Para evitar a anarquia da imaginação, peça aos estudantes que digam o que entendem por corvo, raposa, formiga, cigarra e demais
bichos das fábulas de Esopo, em que tais seres substituem pessoas. Verifique os valores contidos por trás dessas metáforas: a figura da
raposa vem associada à esperteza, a formiga remete ao trabalhador incansável etc. Em seguida, voltando ao exercício anterior sobre
comparações, faça a turma imaginar como alguém que não leu o texto de VEJA compreenderia afirmações como "Ela é uma
chimpanzé" ou "Rodolfo é o grilo de Marina".

4. Cheirando uma flor por muito tempo, perdemos a sensibilidade para seu perfume. Da mesma forma, os recursos de linguagem
precisam obedecer a uma certa gradação e variedade. O perigo da metáfora está na "patológica" deformação de estilo que poderíamos
chamar de metaforite.

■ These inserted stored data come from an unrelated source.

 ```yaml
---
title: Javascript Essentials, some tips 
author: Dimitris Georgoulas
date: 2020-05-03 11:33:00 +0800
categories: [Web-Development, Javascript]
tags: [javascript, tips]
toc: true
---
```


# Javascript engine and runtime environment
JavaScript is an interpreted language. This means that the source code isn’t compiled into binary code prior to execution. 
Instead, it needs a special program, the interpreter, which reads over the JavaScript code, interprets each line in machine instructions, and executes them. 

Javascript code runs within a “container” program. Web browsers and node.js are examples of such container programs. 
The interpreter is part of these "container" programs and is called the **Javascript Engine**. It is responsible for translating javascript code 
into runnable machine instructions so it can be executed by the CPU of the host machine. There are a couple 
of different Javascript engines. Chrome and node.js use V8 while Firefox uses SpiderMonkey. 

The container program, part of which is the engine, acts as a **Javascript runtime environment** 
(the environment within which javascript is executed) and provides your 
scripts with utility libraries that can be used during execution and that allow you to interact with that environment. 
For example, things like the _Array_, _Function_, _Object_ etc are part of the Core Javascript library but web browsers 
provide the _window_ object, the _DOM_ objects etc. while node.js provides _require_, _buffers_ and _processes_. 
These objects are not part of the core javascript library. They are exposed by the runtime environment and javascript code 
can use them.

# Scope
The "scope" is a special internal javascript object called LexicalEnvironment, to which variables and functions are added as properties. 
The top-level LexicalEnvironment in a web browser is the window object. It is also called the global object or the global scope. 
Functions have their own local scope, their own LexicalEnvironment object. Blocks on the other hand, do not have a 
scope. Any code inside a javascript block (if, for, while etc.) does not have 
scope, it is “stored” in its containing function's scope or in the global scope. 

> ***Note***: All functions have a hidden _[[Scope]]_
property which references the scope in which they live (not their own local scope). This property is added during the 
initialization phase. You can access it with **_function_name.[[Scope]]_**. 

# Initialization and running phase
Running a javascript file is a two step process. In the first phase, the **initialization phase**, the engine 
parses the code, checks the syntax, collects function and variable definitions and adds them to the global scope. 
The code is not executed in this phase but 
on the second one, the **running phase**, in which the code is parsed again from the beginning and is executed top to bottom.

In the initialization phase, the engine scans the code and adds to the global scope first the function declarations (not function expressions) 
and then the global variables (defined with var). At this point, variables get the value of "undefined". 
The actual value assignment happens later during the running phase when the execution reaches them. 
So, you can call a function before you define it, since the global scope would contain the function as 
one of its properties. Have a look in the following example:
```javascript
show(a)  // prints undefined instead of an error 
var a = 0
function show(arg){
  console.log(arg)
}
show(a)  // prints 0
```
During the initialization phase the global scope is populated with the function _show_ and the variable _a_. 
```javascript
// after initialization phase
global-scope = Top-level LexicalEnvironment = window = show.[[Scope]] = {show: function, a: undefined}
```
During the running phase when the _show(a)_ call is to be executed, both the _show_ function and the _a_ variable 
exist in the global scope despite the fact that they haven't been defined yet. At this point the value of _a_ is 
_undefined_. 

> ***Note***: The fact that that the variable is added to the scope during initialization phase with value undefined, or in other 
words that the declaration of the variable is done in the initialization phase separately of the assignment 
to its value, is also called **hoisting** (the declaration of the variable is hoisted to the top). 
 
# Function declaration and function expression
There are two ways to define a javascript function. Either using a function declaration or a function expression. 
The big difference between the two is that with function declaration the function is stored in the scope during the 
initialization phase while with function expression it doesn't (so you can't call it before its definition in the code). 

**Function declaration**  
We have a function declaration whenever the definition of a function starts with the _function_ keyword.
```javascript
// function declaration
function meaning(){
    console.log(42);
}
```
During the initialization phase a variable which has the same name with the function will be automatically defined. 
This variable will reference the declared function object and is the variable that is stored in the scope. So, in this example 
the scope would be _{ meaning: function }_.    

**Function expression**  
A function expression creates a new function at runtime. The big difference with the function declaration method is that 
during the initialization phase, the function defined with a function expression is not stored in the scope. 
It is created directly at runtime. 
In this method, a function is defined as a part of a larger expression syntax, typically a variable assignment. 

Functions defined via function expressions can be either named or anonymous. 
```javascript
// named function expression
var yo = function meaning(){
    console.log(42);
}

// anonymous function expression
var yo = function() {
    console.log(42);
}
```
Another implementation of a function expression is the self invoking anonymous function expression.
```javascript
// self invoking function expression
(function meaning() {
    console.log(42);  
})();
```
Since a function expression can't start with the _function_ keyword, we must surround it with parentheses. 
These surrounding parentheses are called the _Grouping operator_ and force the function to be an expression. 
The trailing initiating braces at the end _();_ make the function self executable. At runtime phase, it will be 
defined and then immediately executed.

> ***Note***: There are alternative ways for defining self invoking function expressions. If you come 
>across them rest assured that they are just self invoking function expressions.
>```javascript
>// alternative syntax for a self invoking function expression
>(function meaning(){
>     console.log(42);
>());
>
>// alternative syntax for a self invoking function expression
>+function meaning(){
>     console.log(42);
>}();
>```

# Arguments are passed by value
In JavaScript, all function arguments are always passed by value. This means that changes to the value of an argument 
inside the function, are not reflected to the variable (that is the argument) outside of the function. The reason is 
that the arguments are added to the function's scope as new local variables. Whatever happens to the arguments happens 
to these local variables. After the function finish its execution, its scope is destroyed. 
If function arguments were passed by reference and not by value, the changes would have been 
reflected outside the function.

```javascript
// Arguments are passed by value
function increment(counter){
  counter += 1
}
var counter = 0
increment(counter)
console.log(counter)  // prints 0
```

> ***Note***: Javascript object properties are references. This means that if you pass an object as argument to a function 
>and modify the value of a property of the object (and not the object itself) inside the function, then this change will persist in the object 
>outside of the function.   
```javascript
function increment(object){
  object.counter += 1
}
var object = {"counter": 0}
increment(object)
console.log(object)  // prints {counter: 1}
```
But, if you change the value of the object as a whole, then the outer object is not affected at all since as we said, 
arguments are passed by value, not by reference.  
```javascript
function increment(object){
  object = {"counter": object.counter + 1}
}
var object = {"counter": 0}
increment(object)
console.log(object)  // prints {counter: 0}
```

Discuta esse caso com a classe: "Ela tem uma face de mármore, olhos de safira, cabelos de ébano, boca de
marfim, dentes de pérola e colo de alabastro". Quem será ela? Mulher, vitrine de joalheira ou monstro?

A metáfora se gasta com o uso, se deprecia rapidamente e, uma vez transformada em frase feita, empobrece qualquer redação.

5. Explique aos alunos que, se não somos capazes de criar metáforas originais e sugestivas, podemos ao menos renovar as antigas.
Uma das alternativas mais fáceis para revigorar imagens desgastadas é o humor.